From the Guo/Berkhahn paper:
Entity embedding not only reduces memory usage and speeds up neural
networks compared with one-hot encoding, but more importantly by
mapping similar values close to each other in the embedding space it
reveals the intrinsic properties of the categorical variables. We
applied it successfully in a recent Kaggle competition and were able
to reach the third position with relative simple features.
The authors found that representing categorical variables this way improved the effectiveness of all machine learning algorithms tested, including random forest.
The best example might be Pinterest's application of the technique to group related Pins:
The folks at fastai have implemented categorical embeddings and created a very nice blog post with companion demo notebook.
Additional Details and Explanation
A neural net is used to create the embeddings i.e. assign a vector to each categorical value. Once you have the vectors, you may use them in any model which accepts numerical values.

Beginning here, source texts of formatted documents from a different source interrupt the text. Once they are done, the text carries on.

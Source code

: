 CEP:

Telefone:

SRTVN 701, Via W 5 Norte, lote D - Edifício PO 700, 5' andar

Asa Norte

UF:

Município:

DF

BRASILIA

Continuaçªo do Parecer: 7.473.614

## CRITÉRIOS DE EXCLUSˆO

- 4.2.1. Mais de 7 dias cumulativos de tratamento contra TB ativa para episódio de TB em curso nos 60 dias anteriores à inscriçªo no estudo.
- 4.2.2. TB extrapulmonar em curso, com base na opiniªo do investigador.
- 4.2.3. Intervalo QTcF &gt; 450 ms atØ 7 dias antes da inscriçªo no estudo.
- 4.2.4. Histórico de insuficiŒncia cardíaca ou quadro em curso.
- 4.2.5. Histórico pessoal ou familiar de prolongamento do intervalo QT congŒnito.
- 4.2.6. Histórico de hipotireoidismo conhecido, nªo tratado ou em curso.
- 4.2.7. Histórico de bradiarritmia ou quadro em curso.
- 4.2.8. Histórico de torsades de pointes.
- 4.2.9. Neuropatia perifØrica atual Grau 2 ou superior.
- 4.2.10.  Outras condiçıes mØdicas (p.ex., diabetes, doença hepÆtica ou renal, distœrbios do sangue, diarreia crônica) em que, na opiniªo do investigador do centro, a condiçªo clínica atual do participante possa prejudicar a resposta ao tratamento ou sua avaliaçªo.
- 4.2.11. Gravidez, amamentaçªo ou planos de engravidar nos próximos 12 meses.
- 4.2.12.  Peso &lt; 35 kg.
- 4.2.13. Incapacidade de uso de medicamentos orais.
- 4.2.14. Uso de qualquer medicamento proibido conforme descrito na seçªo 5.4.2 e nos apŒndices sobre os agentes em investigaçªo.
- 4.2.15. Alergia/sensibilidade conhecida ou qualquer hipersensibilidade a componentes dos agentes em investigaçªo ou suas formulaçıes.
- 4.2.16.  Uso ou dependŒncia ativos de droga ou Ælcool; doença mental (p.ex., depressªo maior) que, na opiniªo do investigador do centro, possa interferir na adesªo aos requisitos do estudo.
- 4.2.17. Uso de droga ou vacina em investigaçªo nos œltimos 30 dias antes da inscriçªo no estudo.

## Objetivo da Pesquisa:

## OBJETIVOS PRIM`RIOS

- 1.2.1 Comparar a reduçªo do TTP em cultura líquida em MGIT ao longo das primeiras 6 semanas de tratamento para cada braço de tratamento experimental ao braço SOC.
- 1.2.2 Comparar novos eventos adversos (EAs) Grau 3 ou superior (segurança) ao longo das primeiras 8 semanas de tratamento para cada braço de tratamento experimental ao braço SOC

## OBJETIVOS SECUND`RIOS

Each component of vector becomes an input variable. For example, if you used 3-D vectors to embed your categorical list of colors, you might get something like: red=(0, 1.5, -2.3), blue=(1, 1, 0) etc. You would use three input variables in your random forest corresponding to the three components. For red things, c1=0, c2=1.5, and c3=-2.3. For blue things, c1=1, c2=1, and c3=0.
You don't actually need to use a neural network to create embeddings (although I don't recommend shying away from the technique). You're free to create your own embeddings by hand or other means, when possible. Some examples:
- Map colors to RGB vectors.
- Map locations to lat/long vectors.
- In a U.S. political model, map cities to some vector components representing left/right alignment, tax burden, etc.